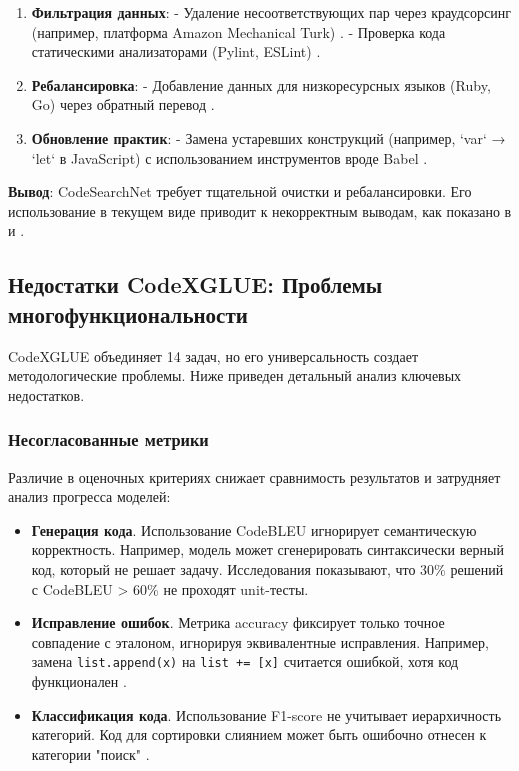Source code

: \documentclass[14pt]{article}
\theoremstyle{definition}
\begin{document}
\begin{enumerate}
    \item \textbf{Фильтрация данных}: 
    - Удаление несоответствующих пар через краудсорсинг (например, платформа Amazon Mechanical Turk) \cite{zhang2020retrieval}.
    - Проверка кода статическими анализаторами (Pylint, ESLint) \cite{liu2022survey}.
    
    \item \textbf{Ребалансировка}: 
    - Добавление данных для низкоресурсных языков (Ruby, Go) через обратный перевод \cite{wan2023codet5+}.
    
    \item \textbf{Обновление практик}: 
    - Замена устаревших конструкций (например, `var` → `let` в JavaScript) с использованием инструментов вроде Babel \cite{zhu2022}.
\end{enumerate}

\textbf{Вывод}: CodeSearchNet требует тщательной очистки и ребалансировки. Его использование в текущем виде приводит к некорректным выводам, как показано в \cite{chen2023} и \cite{allamanis2019adverse}.



\newpage

\subsection{Недостатки CodeXGLUE: Проблемы многофункциональности}

CodeXGLUE \cite{lu2021codexglue} объединяет 14 задач, но его универсальность создает методологические проблемы. Ниже приведен детальный анализ ключевых недостатков.

\subsubsection{Несогласованные метрики}

Различие в оценочных критериях снижает сравнимость результатов и затрудняет анализ прогресса моделей:
\begin{itemize}
    \item \textbf{Генерация кода}. Использование CodeBLEU \cite{ren2021} игнорирует семантическую корректность. Например, модель может сгенерировать синтаксически верный код, который не решает задачу. Исследования \cite{chen2023} показывают, что 30\% решений с CodeBLEU > 60\% не проходят unit-тесты. 
    \item \textbf{Исправление ошибок}. Метрика accuracy фиксирует только точное совпадение с эталоном, игнорируя эквивалентные исправления. Например, замена \texttt{list.append(x)} на \texttt{list += [x]} считается ошибкой, хотя код функционален \cite{allamanis2019adverse}.
    \item \textbf{Классификация кода}. Использование F1-score не учитывает иерархичность категорий. Код для сортировки слиянием может быть ошибочно отнесен к категории "поиск" \cite{zhu2022}.
\end{itemize}
\end{document}
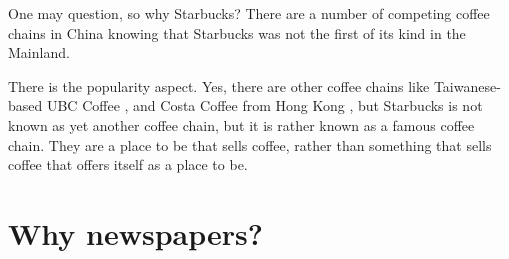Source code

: One may question, so why Starbucks? There are a number of competing coffee
chains in China knowing that Starbucks was not the first of its kind in the
Mainland.

There is the popularity aspect. Yes, there are other coffee chains like
Taiwanese-based UBC
Coffee \autocite{CITEME}, and Costa Coffee from Hong Kong \autocite{CITEME}, but
Starbucks is not known as yet another coffee chain, but it is rather known as a
famous coffee chain. They are a place to be that sells coffee, rather than
something that sells coffee that offers itself as a place to be.

\section{Why newspapers?}\label{sec:why-papers}


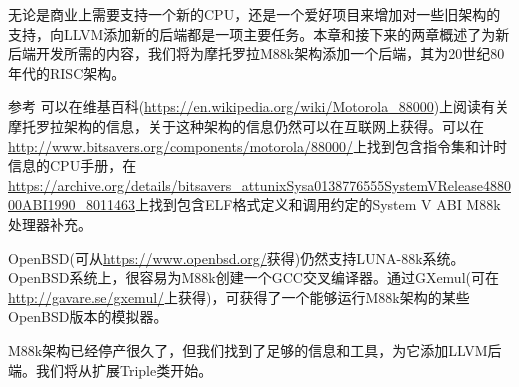 无论是商业上需要支持一个新的CPU，还是一个爱好项目来增加对一些旧架构的支持，向LLVM添加新的后端都是一项主要任务。本章和接下来的两章概述了为新后端开发所需的内容，我们将为摩托罗拉M88k架构添加一个后端，其为20世纪80年代的RISC架构。

\begin{myTip}{参考}
可以在维基百科(\url{https://en.wikipedia.org/wiki/Motorola_88000})上阅读有关摩托罗拉架构的信息，关于这种架构的信息仍然可以在互联网上获得。可以在\url{http://www.bitsavers.org/components/motorola/88000/}上找到包含指令集和计时信息的CPU手册，在\url{https://archive.org/details/bitsavers_attunixSysa0138776555SystemVRelease488000ABI1990_8011463}上找到包含ELF格式定义和调用约定的System V ABI M88k处理器补充。

OpenBSD(可从\url{https://www.openbsd.org/}获得)仍然支持LUNA-88k系统。OpenBSD系统上，很容易为M88k创建一个GCC交叉编译器。通过GXemul(可在\url{http://gavare.se/gxemul/}上获得)，可获得了一个能够运行M88k架构的某些OpenBSD版本的模拟器。
\end{myTip}

M88k架构已经停产很久了，但我们找到了足够的信息和工具，为它添加LLVM后端。我们将从扩展Triple类开始。











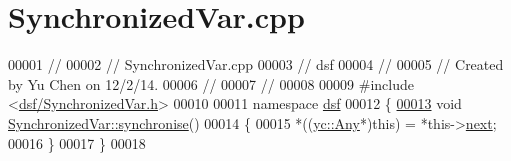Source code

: \hypertarget{_synchronized_var_8cpp_source}{}\section{Synchronized\+Var.\+cpp}
\label{_synchronized_var_8cpp_source}

\begin{DoxyCode}
00001 \textcolor{comment}{//}
00002 \textcolor{comment}{//  SynchronizedVar.cpp}
00003 \textcolor{comment}{//  dsf}
00004 \textcolor{comment}{//}
00005 \textcolor{comment}{//  Created by Yu Chen on 12/2/14.}
00006 \textcolor{comment}{//}
00007 \textcolor{comment}{//}
00008 
00009 \textcolor{preprocessor}{#include <\hyperlink{_synchronized_var_8h}{dsf/SynchronizedVar.h}>}
00010 
00011 \textcolor{keyword}{namespace }\hyperlink{namespacedsf}{dsf}
00012 \{
\hypertarget{_synchronized_var_8cpp_source_l00013}{}\hyperlink{classdsf_1_1_synchronized_var_ac8465a885c4dbb5bc5ca9ad25f42c3ec}{00013}     \textcolor{keywordtype}{void} \hyperlink{classdsf_1_1_synchronized_var_ac8465a885c4dbb5bc5ca9ad25f42c3ec}{SynchronizedVar::synchronise}()
00014     \{
00015         *((\hyperlink{classyc_1_1_any}{yc::Any}*)\textcolor{keyword}{this}) = *this->\hyperlink{classdsf_1_1_synchronisable_ae2434faac15d3184da1543a91e175713}{next};
00016     \}
00017 \}
00018 
\end{DoxyCode}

================================

Problem statement:
Only the lines holding the word "There" belong in the answer; copy them from the listing above.

Response for this exercise:
: One may question, so why Starbucks? There are a number of competing coffee
There is the popularity aspect. Yes, there are other coffee chains like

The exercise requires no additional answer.